• **Assignment**
Check each line below for the word "recommended". How many have it? Answer with the number only.

Document images with source code:
******
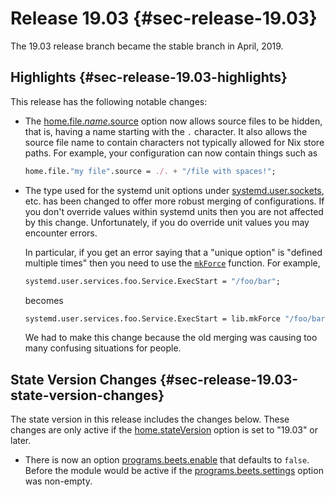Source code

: # Release 19.03 {#sec-release-19.03}

The 19.03 release branch became the stable branch in April, 2019.

## Highlights {#sec-release-19.03-highlights}

This release has the following notable changes:

-   The [home.file._name_.source](#opt-home.file._name_.source) option now allows source
    files to be hidden, that is, having a name starting with the `.`
    character. It also allows the source file name to contain characters
    not typically allowed for Nix store paths. For example, your
    configuration can now contain things such as

    ``` nix
    home.file."my file".source = ./. + "/file with spaces!";
    ```

-   The type used for the systemd unit options under
    [systemd.user.sockets](#opt-systemd.user.sockets),
    etc. has been changed to offer more robust merging of
    configurations. If you don't override values within systemd units
    then you are not affected by this change. Unfortunately, if you do
    override unit values you may encounter errors.

    In particular, if you get an error saying that a "unique option" is
    "defined multiple times" then you need to use the
    [`mkForce`](https://nixos.org/nixos/manual/#sec-option-definitions-setting-priorities)
    function. For example,

    ``` nix
    systemd.user.services.foo.Service.ExecStart = "/foo/bar";
    ```

    becomes

    ``` nix
    systemd.user.services.foo.Service.ExecStart = lib.mkForce "/foo/bar";
    ```

    We had to make this change because the old merging was causing too
    many confusing situations for people.

## State Version Changes {#sec-release-19.03-state-version-changes}

The state version in this release includes the changes below. These
changes are only active if the [home.stateVersion](#opt-home.stateVersion) option is
set to "19.03" or later.

-   There is now an option [programs.beets.enable](#opt-programs.beets.enable) that
    defaults to `false`. Before the module would be active if the
    [programs.beets.settings](#opt-programs.beets.settings) option was non-empty.
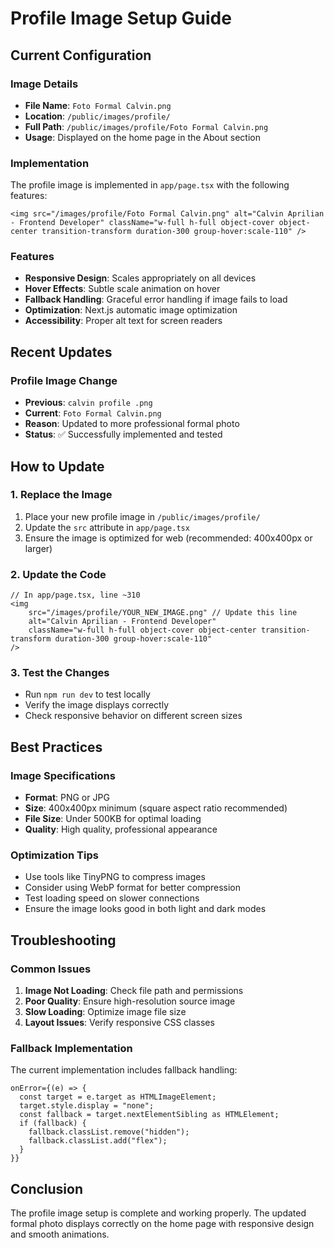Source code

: # Profile Image Setup Guide

## Current Configuration

### Image Details

- **File Name**: `Foto Formal Calvin.png`
- **Location**: `/public/images/profile/`
- **Full Path**: `/public/images/profile/Foto Formal Calvin.png`
- **Usage**: Displayed on the home page in the About section

### Implementation

The profile image is implemented in `app/page.tsx` with the following features:

```tsx
<img src="/images/profile/Foto Formal Calvin.png" alt="Calvin Aprilian - Frontend Developer" className="w-full h-full object-cover object-center transition-transform duration-300 group-hover:scale-110" />
```

### Features

- **Responsive Design**: Scales appropriately on all devices
- **Hover Effects**: Subtle scale animation on hover
- **Fallback Handling**: Graceful error handling if image fails to load
- **Optimization**: Next.js automatic image optimization
- **Accessibility**: Proper alt text for screen readers

## Recent Updates

### Profile Image Change

- **Previous**: `calvin profile .png`
- **Current**: `Foto Formal Calvin.png`
- **Reason**: Updated to more professional formal photo
- **Status**: ✅ Successfully implemented and tested

## How to Update

### 1. Replace the Image

1. Place your new profile image in `/public/images/profile/`
2. Update the `src` attribute in `app/page.tsx`
3. Ensure the image is optimized for web (recommended: 400x400px or larger)

### 2. Update the Code

```tsx
// In app/page.tsx, line ~310
<img
	src="/images/profile/YOUR_NEW_IMAGE.png" // Update this line
	alt="Calvin Aprilian - Frontend Developer"
	className="w-full h-full object-cover object-center transition-transform duration-300 group-hover:scale-110"
/>
```

### 3. Test the Changes

- Run `npm run dev` to test locally
- Verify the image displays correctly
- Check responsive behavior on different screen sizes

## Best Practices

### Image Specifications

- **Format**: PNG or JPG
- **Size**: 400x400px minimum (square aspect ratio recommended)
- **File Size**: Under 500KB for optimal loading
- **Quality**: High quality, professional appearance

### Optimization Tips

- Use tools like TinyPNG to compress images
- Consider using WebP format for better compression
- Test loading speed on slower connections
- Ensure the image looks good in both light and dark modes

## Troubleshooting

### Common Issues

1. **Image Not Loading**: Check file path and permissions
2. **Poor Quality**: Ensure high-resolution source image
3. **Slow Loading**: Optimize image file size
4. **Layout Issues**: Verify responsive CSS classes

### Fallback Implementation

The current implementation includes fallback handling:

```tsx
onError={(e) => {
  const target = e.target as HTMLImageElement;
  target.style.display = "none";
  const fallback = target.nextElementSibling as HTMLElement;
  if (fallback) {
    fallback.classList.remove("hidden");
    fallback.classList.add("flex");
  }
}}
```

## Conclusion

The profile image setup is complete and working properly. The updated formal photo displays correctly on the home page with responsive design and smooth animations.
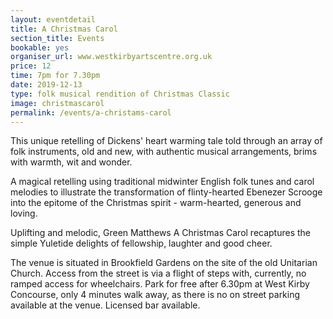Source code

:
 ```yaml
---
layout: eventdetail
title: A Christmas Carol
section_title: Events
bookable: yes
organiser_url: www.westkirbyartscentre.org.uk
price: 12
time: 7pm for 7.30pm
date: 2019-12-13
type: folk musical rendition of Christmas Classic
image: christmascarol
permalink: /events/a-christams-carol
---
```


This unique retelling of Dickens' heart warming tale told through an array of folk
instruments, old and new, with authentic musical arrangements, brims with warmth, wit and wonder.

A magical retelling using traditional midwinter English folk tunes and carol
melodies to illustrate the transformation of flinty-hearted Ebenezer Scrooge into the
epitome of the Christmas spirit - warm-hearted, generous and loving.

Uplifting and melodic, Green Matthews A Christmas Carol recaptures the simple Yuletide
delights of fellowship, laughter and good cheer.


The venue is situated in Brookfield Gardens on the site of the old Unitarian Church. Access from the street is via a flight of steps with, currently, no ramped access for wheelchairs. Park for free after 6.30pm at West Kirby Concourse, only 4 minutes walk away, as there is no on street parking available at the venue. Licensed bar available.
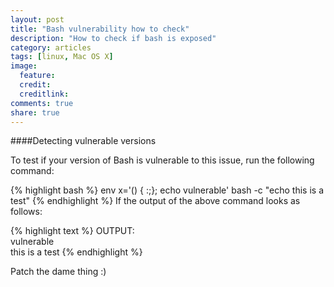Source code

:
 ```yaml
---
layout: post
title: "Bash vulnerability how to check"
description: "How to check if bash is exposed"
category: articles
tags: [linux, Mac OS X]
image:
  feature:
  credit:
  creditlink:
comments: true
share: true
---
```

####Detecting vulnerable versions

To test if your version of Bash is vulnerable to this issue, run the following command:

 {% highlight bash %}
 env x='() { :;}; echo vulnerable'  bash -c "echo this is a test"
{% endhighlight %}
If the output of the above command looks as follows:

{% highlight text %}
OUTPUT:<br>
vulnerable<br>
this is a test
{% endhighlight %}

Patch the dame thing :)
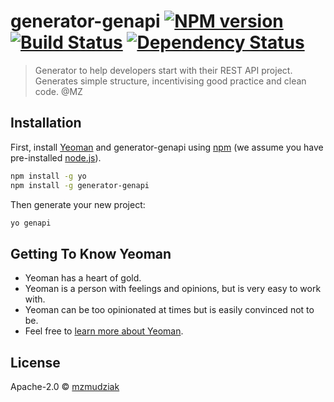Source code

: # generator-genapi [![NPM version][npm-image]][npm-url] [![Build Status][travis-image]][travis-url] [![Dependency Status][daviddm-image]][daviddm-url]
> Generator to help developers start with their REST API project. Generates simple structure, incentivising good practice and clean code. @MZ

## Installation

First, install [Yeoman](http://yeoman.io) and generator-genapi using [npm](https://www.npmjs.com/) (we assume you have pre-installed [node.js](https://nodejs.org/)).

```bash
npm install -g yo
npm install -g generator-genapi
```

Then generate your new project:

```bash
yo genapi
```

## Getting To Know Yeoman

 * Yeoman has a heart of gold.
 * Yeoman is a person with feelings and opinions, but is very easy to work with.
 * Yeoman can be too opinionated at times but is easily convinced not to be.
 * Feel free to [learn more about Yeoman](http://yeoman.io/).

## License

Apache-2.0 © [mzmudziak]()


[npm-image]: https://badge.fury.io/js/generator-genapi.svg
[npm-url]: https://npmjs.org/package/generator-genapi
[travis-image]: https://travis-ci.org//generator-genapi.svg?branch=master
[travis-url]: https://travis-ci.org//generator-genapi
[daviddm-image]: https://david-dm.org//generator-genapi.svg?theme=shields.io
[daviddm-url]: https://david-dm.org//generator-genapi
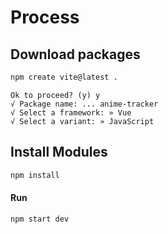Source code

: #   Process


##  Download packages
```sh
npm create vite@latest .
```

```
Ok to proceed? (y) y
√ Package name: ... anime-tracker
√ Select a framework: » Vue
√ Select a variant: » JavaScript
```

##  Install Modules
```sh
npm install
```


####    Run
```sh
npm start dev
```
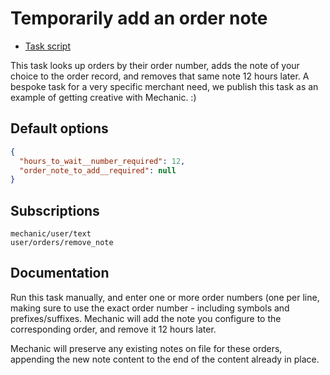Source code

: # Temporarily add an order note

* [Task script](./script.liquid)

This task looks up orders by their order number, adds the note of your choice to the order record, and removes that same note 12 hours later. A bespoke task for a very specific merchant need, we publish this task as an example of getting creative with Mechanic. :)

## Default options

```json
{
  "hours_to_wait__number_required": 12,
  "order_note_to_add__required": null
}
```

## Subscriptions

```liquid
mechanic/user/text
user/orders/remove_note
```

## Documentation

Run this task manually, and enter one or more order numbers (one per line, making sure to use the exact order number - including symbols and prefixes/suffixes. Mechanic will add the note you configure to the corresponding order, and remove it 12 hours later.

Mechanic will preserve any existing notes on file for these orders, appending the new note content to the end of the content already in place.
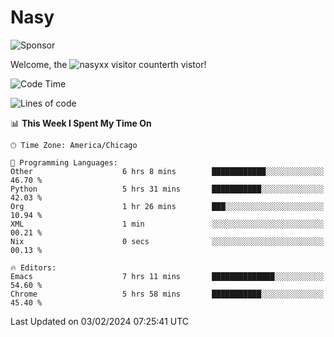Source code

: # Nasy

<!--
<p align="center">
<img height="200" src="https://github-readme-stats.vercel.app/api?username=nasyxx&count_private=true&show_icons=true&theme=dracula&include_all_commits=true"/>
<img height="200" src="https://github-readme-stats.vercel.app/api/top-langs/?username=nasyxx&theme=dracula&hide=html,jupyter+notebook&count_private=true&show_icons=true"/>
</p>

  
----------------
-->

![Sponsor](https://img.shields.io/static/v1.svg?label=Sponsor&message=%E2%9D%A4&logo=GitHub&style=flat&color=pink)
 
Welcome, the ![nasyxx visitor counter](https://count.getloli.com/get/@nasyxx?theme=rule34)th vistor!
 
<!--START_SECTION:waka-->
![Code Time](http://img.shields.io/badge/Code%20Time-4%2C283%20hrs%2030%20mins-blue)

![Lines of code](https://img.shields.io/badge/From%20Hello%20World%20I%27ve%20Written-6.3%20million%20lines%20of%20code-blue)

📊 **This Week I Spent My Time On** 

```text
🕑︎ Time Zone: America/Chicago

💬 Programming Languages: 
Other                    6 hrs 8 mins        ████████████░░░░░░░░░░░░░   46.70 % 
Python                   5 hrs 31 mins       ███████████░░░░░░░░░░░░░░   42.03 % 
Org                      1 hr 26 mins        ███░░░░░░░░░░░░░░░░░░░░░░   10.94 % 
XML                      1 min               ░░░░░░░░░░░░░░░░░░░░░░░░░   00.21 % 
Nix                      0 secs              ░░░░░░░░░░░░░░░░░░░░░░░░░   00.13 % 

🔥 Editors: 
Emacs                    7 hrs 11 mins       ██████████████░░░░░░░░░░░   54.60 % 
Chrome                   5 hrs 58 mins       ███████████░░░░░░░░░░░░░░   45.40 % 
```


 Last Updated on 03/02/2024 07:25:41 UTC
<!--END_SECTION:waka-->

<!-- ![visitors](https://visitor-badge.laobi.icu/badge?page_id=nasyxx.nasyxx) -->
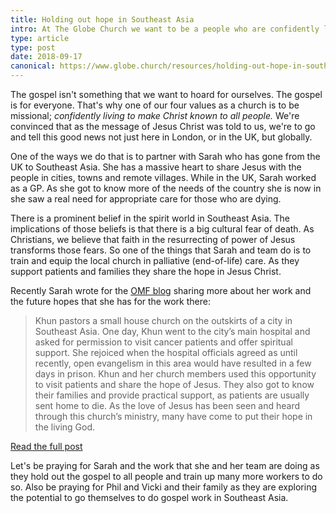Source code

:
 ```yaml
---
title: Holding out hope in Southeast Asia
intro: At The Globe Church we want to be a people who are confidently living to make Christ known to all people, and we long to be a church committed to doing that globally…
type: article
type: post
date: 2018-09-17
canonical: https://www.globe.church/resources/holding-out-hope-in-southeast-asia
---
```


The gospel isn't something that we want to hoard for ourselves. The gospel is for everyone. That's why one of our four values as a church is to be missional; _confidently living to make Christ known to all people._ We're convinced that as the message of Jesus Christ was told to us, we're to go and tell this good news not just here in London, or in the UK, but globally.

One of the ways we do that is to partner with Sarah who has gone from the UK to Southeast Asia. She has a massive heart to share Jesus with the people in cities, towns and remote villages. While in the UK, Sarah worked as a GP. As she got to know more of the needs of the country she is now in she saw a real need for appropriate care for those who are dying.

There is a prominent belief in the spirit world in Southeast Asia. The implications of those beliefs is that there is a big cultural fear of death. As Christians, we believe that faith in the resurrecting of power of Jesus transforms those fears. So one of the things that Sarah and team do is to train and equip the local church in palliative (end-of-life) care. As they support patients and families they share the hope in Jesus Christ.

Recently Sarah wrote for the [OMF blog](https://omf.org/blog/2018/09/14/bringing-gospel-hope-through-palliative-care/) sharing more about her work and the future hopes that she has for the work there:

> Khun pastors a small house church on the outskirts of a city in Southeast Asia. One day, Khun went to the city’s main hospital and asked for permission to visit cancer patients and offer spiritual support. She rejoiced when the hospital officials agreed as until recently, open evangelism in this area would have resulted in a few days in prison. Khun and her church members used this opportunity to visit patients and share the hope of Jesus. They also got to know their families and provide practical support, as patients are usually sent home to die. As the love of Jesus has been seen and heard through this church’s ministry, many have come to put their hope in the living God.

[Read the full post](https://omf.org/blog/2018/09/14/bringing-gospel-hope-through-palliative-care/)

Let's be praying for Sarah and the work that she and her team are doing as they hold out the gospel to all people and train up many more workers to do so. Also be praying for Phil and Vicki and their family as they are exploring the potential to go themselves to do gospel work in Southeast Asia.
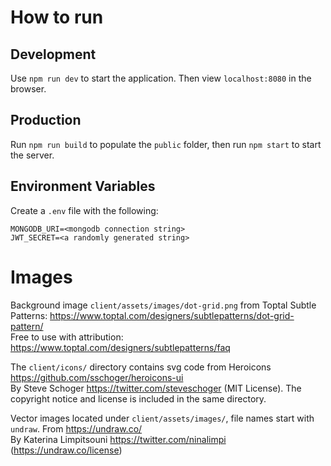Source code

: # How to run

## Development

Use `npm run dev` to start the application. Then view `localhost:8080` in the
browser.

## Production

Run `npm run build` to populate the `public` folder, then run `npm start` to
start the server.

## Environment Variables

Create a `.env` file with the following:

```
MONGODB_URI=<mongodb connection string>
JWT_SECRET=<a randomly generated string>
```

# Images

Background image `client/assets/images/dot-grid.png`
from Toptal Subtle Patterns: https://www.toptal.com/designers/subtlepatterns/dot-grid-pattern/  
Free to use with attribution: https://www.toptal.com/designers/subtlepatterns/faq

The `client/icons/` directory contains svg code
from Heroicons https://github.com/sschoger/heroicons-ui  
By Steve Schoger https://twitter.com/steveschoger (MIT License).
The copyright notice and license is included in the same directory.

Vector images located under `client/assets/images/`, file names start with `undraw`.
From https://undraw.co/  
By Katerina Limpitsouni https://twitter.com/ninalimpi (https://undraw.co/license)

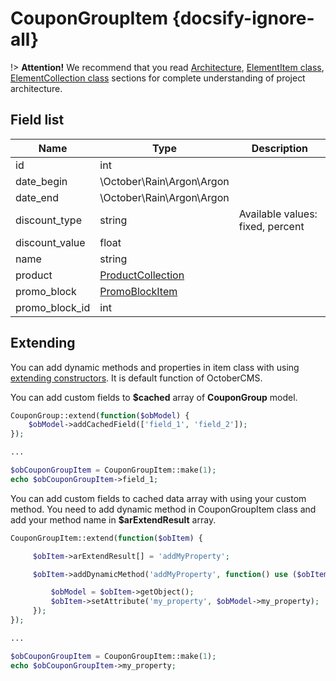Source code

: # CouponGroupItem {docsify-ignore-all}

!> **Attention!**  We recommend that you read [Architecture](architecture/architecture), [ElementItem class](architecture/item-class/item-class.md),
[ElementCollection class](architecture/collection-class/collection-class.md) sections for complete understanding of  project architecture.

## Field list

|  Name | Type | Description |
|-------|------|--------|
|id|int|
|date_begin|\October\Rain\Argon\Argon|
|date_end|\October\Rain\Argon\Argon|
|discount_type|string|Available values: fixed, percent|
|discount_value|float|
|name|string|
|product|[ProductCollection](modules/product/collection/collection.md)|
|promo_block|[PromoBlockItem](promo-block/item/item.md)|
|promo_block_id|int|

## Extending

You can add dynamic methods and properties in item class with using [extending constructors](http://octobercms.com/docs/services/behaviors#constructor-extension).
It is default function of OctoberCMS.

You can add custom fields to **$cached** array of **CouponGroup** model.
```php
CouponGroup::extend(function($obModel) {
    $obModel->addCachedField(['field_1', 'field_2']);
});

...

$obCouponGroupItem = CouponGroupItem::make(1);
echo $obCouponGroupItem->field_1;
```

You can add custom fields to cached data array with using your custom method.
You need to add dynamic method in CouponGroupItem class and add your method name in **$arExtendResult** array.
```php
CouponGroupItem::extend(function($obItem) {

     $obItem->arExtendResult[] = 'addMyProperty';

     $obItem->addDynamicMethod('addMyProperty', function() use ($obItem) {

         $obModel = $obItem->getObject();
         $obItem->setAttribute('my_property', $obModel->my_property);
     });
});

...

$obCouponGroupItem = CouponGroupItem::make(1);
echo $obCouponGroupItem->my_property;
```
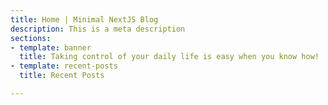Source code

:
 ```yaml
---
title: Home | Minimal NextJS Blog
description: This is a meta description
sections:
- template: banner
  title: Taking control of your daily life is easy when you know how!
- template: recent-posts
  title: Recent Posts

---
```

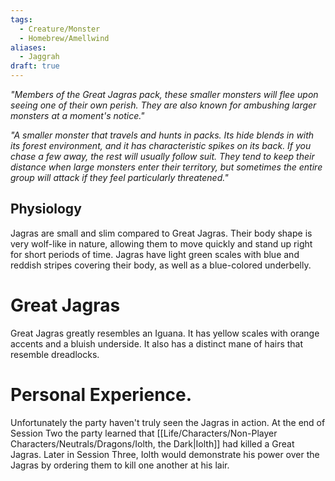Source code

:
```yaml
---
tags:
  - Creature/Monster
  - Homebrew/Amellwind
aliases:
  - Jaggrah
draft: true
---
```

*"Members of the Great Jagras pack, these smaller monsters will flee upon seeing one of their own perish. They are also known for ambushing larger monsters at a moment's notice."*

*"A smaller monster that travels and hunts in packs. Its hide blends in with its forest environment, and it has characteristic spikes on its back. If you chase a few away, the rest will usually follow suit. They tend to keep their distance when large monsters enter their territory, but sometimes the entire group will attack if they feel particularly threatened."*
## Physiology
Jagras are small and slim compared to Great Jagras. Their body shape is very wolf-like in nature, allowing them to move quickly and stand up right for short periods of time. Jagras have light green scales with blue and reddish stripes covering their body, as well as a blue-colored underbelly. 

# Great Jagras
Great Jagras greatly resembles an Iguana. It has yellow scales with orange accents and a bluish underside. It also has a distinct mane of hairs that resemble dreadlocks.

# Personal Experience.
Unfortunately the party haven't truly seen the Jagras in action. At the end of Session Two the party learned that [[Life/Characters/Non-Player Characters/Neutrals/Dragons/Iolth, the Dark|Iolth]] had killed a Great Jagras. Later in Session Three, Iolth would demonstrate his power over the Jagras by ordering them to kill one another at his lair.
******
• **Problem solution**
2